(EXERCISE MATERIALS)
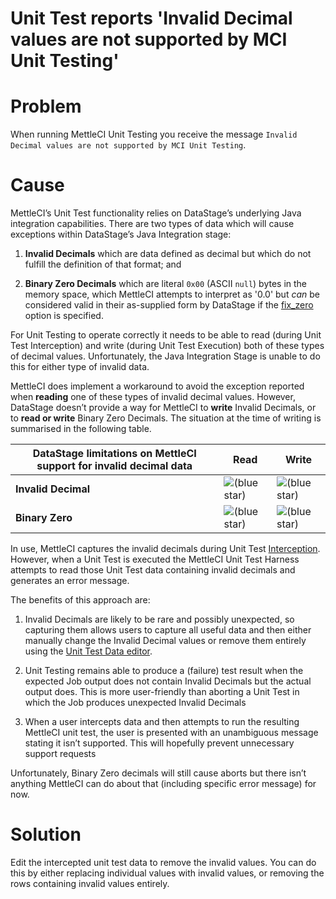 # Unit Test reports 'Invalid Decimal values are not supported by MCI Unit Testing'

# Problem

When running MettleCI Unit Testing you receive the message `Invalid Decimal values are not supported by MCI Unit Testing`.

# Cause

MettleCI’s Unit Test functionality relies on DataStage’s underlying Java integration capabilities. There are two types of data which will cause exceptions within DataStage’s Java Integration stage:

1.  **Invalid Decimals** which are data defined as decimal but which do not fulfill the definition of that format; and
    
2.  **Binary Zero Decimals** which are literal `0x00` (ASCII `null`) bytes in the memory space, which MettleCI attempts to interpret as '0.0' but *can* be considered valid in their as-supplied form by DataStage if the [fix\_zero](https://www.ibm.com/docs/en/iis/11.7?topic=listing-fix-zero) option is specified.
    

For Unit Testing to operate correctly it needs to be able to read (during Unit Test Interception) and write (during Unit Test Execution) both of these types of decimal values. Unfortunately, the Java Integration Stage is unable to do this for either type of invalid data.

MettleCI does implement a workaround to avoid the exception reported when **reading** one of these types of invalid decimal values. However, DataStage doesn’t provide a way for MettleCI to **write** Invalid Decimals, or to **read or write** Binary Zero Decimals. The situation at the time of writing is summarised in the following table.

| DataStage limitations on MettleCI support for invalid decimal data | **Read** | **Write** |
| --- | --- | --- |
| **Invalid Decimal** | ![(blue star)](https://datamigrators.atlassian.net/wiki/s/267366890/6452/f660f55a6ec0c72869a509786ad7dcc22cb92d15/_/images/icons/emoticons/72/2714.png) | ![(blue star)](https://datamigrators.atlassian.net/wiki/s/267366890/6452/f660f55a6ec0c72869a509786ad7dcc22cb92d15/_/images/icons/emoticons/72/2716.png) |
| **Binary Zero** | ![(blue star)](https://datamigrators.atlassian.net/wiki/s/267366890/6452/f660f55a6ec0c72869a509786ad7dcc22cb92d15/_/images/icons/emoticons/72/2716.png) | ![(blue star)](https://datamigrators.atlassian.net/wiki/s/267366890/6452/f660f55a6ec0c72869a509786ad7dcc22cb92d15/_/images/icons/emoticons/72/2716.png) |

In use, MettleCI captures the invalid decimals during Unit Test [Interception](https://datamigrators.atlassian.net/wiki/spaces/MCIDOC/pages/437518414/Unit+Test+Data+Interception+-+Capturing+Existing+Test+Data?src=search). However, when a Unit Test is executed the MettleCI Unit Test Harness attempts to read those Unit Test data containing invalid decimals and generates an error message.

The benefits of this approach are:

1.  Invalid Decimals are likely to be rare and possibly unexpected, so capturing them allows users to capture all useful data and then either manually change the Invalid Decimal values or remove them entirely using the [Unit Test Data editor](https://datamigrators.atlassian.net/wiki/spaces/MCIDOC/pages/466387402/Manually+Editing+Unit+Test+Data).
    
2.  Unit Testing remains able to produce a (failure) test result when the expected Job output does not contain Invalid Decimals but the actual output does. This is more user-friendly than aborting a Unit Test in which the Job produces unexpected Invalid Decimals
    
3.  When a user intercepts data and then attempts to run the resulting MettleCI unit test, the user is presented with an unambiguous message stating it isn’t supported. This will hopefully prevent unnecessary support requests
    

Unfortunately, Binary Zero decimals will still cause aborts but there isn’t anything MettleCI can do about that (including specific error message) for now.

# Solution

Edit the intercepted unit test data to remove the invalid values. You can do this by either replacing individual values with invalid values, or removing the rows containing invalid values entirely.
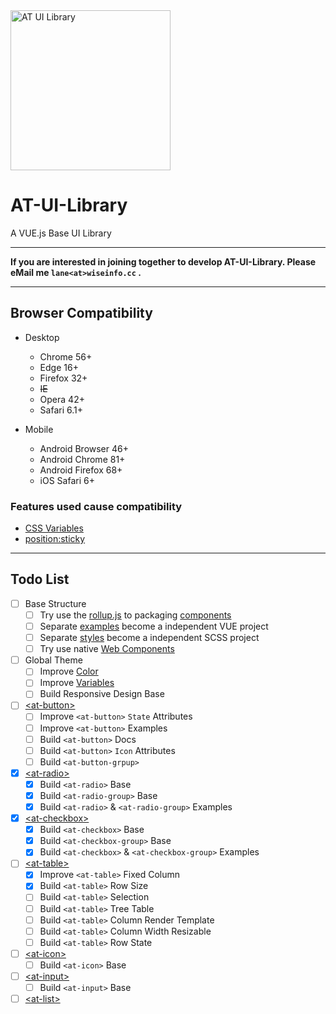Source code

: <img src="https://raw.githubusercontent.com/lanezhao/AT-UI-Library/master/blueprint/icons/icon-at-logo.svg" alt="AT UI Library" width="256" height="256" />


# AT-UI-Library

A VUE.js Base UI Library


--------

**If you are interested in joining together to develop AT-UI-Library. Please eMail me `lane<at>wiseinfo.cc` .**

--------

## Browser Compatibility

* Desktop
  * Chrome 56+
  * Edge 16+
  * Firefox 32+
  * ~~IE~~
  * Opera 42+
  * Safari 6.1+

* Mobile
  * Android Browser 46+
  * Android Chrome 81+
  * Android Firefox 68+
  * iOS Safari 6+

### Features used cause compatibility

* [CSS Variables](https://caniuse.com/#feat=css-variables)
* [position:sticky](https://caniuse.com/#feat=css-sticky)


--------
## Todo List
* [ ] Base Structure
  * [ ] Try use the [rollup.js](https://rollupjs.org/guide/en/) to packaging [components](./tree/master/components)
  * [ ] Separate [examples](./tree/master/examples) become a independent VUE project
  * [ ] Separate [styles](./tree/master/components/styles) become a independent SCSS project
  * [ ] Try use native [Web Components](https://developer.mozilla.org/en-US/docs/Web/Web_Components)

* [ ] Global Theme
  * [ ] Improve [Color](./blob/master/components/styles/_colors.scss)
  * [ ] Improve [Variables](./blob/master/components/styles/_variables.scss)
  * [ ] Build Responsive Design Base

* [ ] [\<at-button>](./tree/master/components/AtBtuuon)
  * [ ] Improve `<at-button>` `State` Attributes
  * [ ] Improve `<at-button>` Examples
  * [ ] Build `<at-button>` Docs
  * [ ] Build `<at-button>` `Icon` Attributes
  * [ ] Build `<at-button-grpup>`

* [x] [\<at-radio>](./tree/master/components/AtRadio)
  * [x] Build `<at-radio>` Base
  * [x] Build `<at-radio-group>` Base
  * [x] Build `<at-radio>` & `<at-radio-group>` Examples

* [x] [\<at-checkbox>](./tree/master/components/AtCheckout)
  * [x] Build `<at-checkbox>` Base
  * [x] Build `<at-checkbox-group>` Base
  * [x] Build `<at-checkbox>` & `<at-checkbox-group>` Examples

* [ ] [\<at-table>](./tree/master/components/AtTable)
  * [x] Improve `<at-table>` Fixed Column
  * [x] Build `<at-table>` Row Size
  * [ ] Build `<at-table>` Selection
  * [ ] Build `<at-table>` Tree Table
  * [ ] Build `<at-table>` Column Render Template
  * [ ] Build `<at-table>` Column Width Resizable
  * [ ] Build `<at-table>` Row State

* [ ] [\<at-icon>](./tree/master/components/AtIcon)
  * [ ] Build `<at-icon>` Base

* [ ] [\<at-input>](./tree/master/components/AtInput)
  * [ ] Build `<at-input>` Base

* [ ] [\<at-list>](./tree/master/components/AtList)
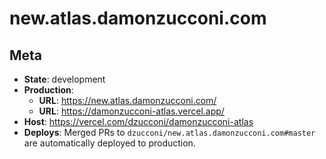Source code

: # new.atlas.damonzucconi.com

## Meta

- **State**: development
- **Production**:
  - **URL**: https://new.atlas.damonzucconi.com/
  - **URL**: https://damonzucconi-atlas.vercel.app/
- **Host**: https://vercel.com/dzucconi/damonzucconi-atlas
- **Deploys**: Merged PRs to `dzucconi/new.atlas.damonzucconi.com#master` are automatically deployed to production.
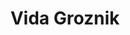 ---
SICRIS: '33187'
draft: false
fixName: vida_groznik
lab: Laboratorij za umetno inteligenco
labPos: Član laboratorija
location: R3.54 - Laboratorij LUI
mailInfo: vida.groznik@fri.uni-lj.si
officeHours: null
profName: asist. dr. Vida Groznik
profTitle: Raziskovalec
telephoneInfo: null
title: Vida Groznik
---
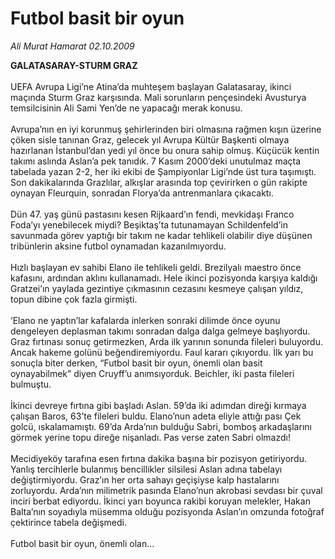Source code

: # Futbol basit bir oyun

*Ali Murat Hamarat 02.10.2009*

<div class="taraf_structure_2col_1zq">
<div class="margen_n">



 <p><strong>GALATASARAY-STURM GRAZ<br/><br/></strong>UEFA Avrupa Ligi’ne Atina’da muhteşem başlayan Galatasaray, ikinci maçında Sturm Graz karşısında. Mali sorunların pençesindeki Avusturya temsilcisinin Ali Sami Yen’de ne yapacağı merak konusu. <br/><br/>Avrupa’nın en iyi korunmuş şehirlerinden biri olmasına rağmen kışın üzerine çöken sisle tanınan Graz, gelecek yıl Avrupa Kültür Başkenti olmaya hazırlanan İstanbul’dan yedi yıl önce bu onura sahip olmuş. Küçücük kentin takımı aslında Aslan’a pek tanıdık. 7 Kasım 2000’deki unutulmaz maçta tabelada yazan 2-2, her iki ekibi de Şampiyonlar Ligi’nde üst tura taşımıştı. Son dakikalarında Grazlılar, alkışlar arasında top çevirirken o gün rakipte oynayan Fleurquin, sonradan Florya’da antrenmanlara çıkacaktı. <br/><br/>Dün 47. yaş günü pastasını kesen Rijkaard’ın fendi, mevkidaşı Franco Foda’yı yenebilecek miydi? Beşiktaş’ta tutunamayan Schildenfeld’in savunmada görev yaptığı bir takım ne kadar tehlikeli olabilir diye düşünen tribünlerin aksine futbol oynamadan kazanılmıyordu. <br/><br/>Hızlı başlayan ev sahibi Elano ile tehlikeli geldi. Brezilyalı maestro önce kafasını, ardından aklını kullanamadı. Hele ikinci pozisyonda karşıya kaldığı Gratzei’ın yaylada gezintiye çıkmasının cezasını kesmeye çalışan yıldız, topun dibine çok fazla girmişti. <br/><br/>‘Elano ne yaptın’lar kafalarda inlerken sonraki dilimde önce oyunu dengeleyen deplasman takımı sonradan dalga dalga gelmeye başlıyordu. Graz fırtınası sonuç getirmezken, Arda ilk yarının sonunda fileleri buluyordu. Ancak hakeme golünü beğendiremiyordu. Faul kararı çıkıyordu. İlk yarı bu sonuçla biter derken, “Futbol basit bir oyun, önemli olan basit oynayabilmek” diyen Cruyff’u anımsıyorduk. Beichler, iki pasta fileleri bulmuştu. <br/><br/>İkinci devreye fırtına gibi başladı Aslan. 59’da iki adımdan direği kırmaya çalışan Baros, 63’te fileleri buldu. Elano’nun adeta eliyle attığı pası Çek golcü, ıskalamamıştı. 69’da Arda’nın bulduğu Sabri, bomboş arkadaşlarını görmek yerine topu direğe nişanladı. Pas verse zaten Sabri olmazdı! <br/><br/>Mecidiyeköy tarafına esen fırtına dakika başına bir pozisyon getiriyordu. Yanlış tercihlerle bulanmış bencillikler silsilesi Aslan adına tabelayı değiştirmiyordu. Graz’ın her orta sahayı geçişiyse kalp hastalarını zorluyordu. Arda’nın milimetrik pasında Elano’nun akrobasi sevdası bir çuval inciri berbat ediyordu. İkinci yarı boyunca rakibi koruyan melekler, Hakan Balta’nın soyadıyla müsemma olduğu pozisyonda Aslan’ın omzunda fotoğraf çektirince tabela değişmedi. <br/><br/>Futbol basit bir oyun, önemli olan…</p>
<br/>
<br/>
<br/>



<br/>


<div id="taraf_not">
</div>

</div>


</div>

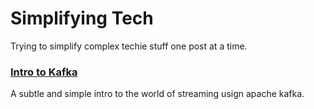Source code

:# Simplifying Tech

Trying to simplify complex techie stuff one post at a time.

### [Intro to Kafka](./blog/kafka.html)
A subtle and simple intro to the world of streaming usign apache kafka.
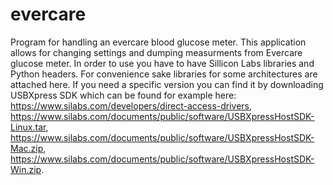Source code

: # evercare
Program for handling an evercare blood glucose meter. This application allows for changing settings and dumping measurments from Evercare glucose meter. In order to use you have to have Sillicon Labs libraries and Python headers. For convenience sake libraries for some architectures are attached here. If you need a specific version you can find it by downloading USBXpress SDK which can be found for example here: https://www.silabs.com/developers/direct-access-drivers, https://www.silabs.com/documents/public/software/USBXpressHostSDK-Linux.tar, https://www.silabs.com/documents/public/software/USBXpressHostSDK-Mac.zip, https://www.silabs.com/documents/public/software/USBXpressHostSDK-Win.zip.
(End EXERCISE MATERIALS)
● **WHAT THE EXERCISE ASKS**
Once you find the line with "Decimal** | ![(blue" above, print it and every line after it up to and including the line with "Zero** | ![(blue", exactly as written and nothing else.

● **SOLUTION**
| **Invalid Decimal** | ![(blue star)](https://datamigrators.atlassian.net/wiki/s/267366890/6452/f660f55a6ec0c72869a509786ad7dcc22cb92d15/_/images/icons/emoticons/72/2714.png) | ![(blue star)](https://datamigrators.atlassian.net/wiki/s/267366890/6452/f660f55a6ec0c72869a509786ad7dcc22cb92d15/_/images/icons/emoticons/72/2716.png) |
| **Binary Zero** | ![(blue star)](https://datamigrators.atlassian.net/wiki/s/267366890/6452/f660f55a6ec0c72869a509786ad7dcc22cb92d15/_/images/icons/emoticons/72/2716.png) | ![(blue star)](https://datamigrators.atlassian.net/wiki/s/267366890/6452/f660f55a6ec0c72869a509786ad7dcc22cb92d15/_/images/icons/emoticons/72/2716.png) |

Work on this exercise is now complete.